Tuesday, November 22, 2005

LibriVox

I recently found the LibriVox website. LibriVox is a volunteer project that subtitles itself as "acoustical liberation of books in the public domain." Basically the idea is that individuals read old books out loud while a PC or mp3 player (e.g., iPod) records them. The mp3 files are then made available online for the world to download: either listen to them on your PC, burn them to an audio or mp3 CD, or copy them to an mp3 player.

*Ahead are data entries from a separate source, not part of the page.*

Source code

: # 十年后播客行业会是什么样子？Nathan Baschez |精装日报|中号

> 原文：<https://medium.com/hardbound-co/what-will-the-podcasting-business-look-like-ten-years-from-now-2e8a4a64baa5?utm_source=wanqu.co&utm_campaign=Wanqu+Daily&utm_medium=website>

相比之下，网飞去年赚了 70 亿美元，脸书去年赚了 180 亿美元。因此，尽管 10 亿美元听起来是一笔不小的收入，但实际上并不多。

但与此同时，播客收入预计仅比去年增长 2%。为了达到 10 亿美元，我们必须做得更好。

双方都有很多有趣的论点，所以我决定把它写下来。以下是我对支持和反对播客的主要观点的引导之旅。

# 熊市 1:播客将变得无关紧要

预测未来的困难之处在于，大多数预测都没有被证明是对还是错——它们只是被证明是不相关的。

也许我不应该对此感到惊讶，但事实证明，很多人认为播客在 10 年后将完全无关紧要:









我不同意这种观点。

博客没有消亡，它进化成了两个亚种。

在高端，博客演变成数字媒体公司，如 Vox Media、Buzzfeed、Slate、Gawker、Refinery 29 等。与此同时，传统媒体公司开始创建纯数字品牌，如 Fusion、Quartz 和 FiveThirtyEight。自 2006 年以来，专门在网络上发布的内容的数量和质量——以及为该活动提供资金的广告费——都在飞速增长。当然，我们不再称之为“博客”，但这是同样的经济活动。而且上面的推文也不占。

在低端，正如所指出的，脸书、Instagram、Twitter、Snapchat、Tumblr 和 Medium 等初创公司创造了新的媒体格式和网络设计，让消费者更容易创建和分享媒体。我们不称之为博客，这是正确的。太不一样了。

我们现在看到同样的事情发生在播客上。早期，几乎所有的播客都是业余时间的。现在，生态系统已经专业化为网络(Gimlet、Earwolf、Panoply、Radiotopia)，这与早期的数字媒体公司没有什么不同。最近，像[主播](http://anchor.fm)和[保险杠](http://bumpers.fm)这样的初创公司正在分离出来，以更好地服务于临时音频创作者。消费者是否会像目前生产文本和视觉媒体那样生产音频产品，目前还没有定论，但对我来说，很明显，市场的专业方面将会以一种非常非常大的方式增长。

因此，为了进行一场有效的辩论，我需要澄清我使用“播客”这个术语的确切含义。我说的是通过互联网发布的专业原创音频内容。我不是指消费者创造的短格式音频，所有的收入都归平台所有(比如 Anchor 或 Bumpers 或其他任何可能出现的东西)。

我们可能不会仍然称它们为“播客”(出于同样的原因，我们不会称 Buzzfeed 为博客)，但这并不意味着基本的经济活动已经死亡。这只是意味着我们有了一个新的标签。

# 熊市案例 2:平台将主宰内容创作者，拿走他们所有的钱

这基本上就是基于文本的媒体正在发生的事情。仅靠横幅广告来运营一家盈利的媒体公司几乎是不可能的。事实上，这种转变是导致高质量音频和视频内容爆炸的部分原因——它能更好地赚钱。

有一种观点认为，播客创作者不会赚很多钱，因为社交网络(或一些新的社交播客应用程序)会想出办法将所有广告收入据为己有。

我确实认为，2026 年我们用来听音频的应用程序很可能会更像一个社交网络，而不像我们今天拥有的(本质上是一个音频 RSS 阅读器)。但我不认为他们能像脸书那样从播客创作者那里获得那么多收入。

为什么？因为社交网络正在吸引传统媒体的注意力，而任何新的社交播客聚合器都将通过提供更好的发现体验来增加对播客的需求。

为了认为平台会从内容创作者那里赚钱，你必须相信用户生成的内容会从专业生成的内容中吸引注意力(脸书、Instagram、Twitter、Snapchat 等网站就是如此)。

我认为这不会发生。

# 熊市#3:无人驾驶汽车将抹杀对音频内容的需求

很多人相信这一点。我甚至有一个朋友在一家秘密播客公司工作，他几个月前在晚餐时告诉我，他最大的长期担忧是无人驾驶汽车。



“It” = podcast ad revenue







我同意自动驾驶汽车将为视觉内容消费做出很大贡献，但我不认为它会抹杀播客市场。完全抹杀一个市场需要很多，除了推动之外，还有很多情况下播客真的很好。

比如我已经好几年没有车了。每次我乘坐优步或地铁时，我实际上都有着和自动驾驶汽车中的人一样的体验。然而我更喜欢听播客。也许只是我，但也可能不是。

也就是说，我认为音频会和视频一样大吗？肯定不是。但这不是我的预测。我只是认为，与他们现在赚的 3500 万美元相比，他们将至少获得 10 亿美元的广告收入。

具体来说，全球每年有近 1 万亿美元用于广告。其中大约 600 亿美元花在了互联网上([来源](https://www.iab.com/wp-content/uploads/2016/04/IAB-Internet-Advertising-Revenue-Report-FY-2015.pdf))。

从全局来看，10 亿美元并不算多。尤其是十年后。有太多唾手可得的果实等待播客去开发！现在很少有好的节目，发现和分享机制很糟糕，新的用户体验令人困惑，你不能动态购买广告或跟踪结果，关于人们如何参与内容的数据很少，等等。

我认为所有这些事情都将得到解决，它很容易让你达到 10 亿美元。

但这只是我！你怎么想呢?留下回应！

P. Smith in the City [P.G. Wodehouse, 1910] is available at LibriVox.
Sir Pelham Grenville Wodehouse (October 15, 1881 – February 14, 1975) was an English comic writer who enjoyed enormous popular success for more than seventy years. Described by Sean O'Casey as "English literature's performing flea", Wodehouse was an acknowledged master of English prose admired both by contemporaries like Hilaire Belloc, Evelyn Waugh and Rudyard Kipling and by modern writers like Salman Rushdie, Douglas Adams and Terry Pratchett. [P.G. Wodehouse at Wikipedia]

2 comments:

Robert Pearson said...

Thanks Joe! I'm a huge Wodehouse fan and now I can spend some time with him when reading isn't possible.

I'm also going to do a post on this.

Nick Milne said...

I, too, will promote this potentially infamous service. I may even produce some material for it, if the world can stand to hear "Lepanto" read as if by a breathless Yeats.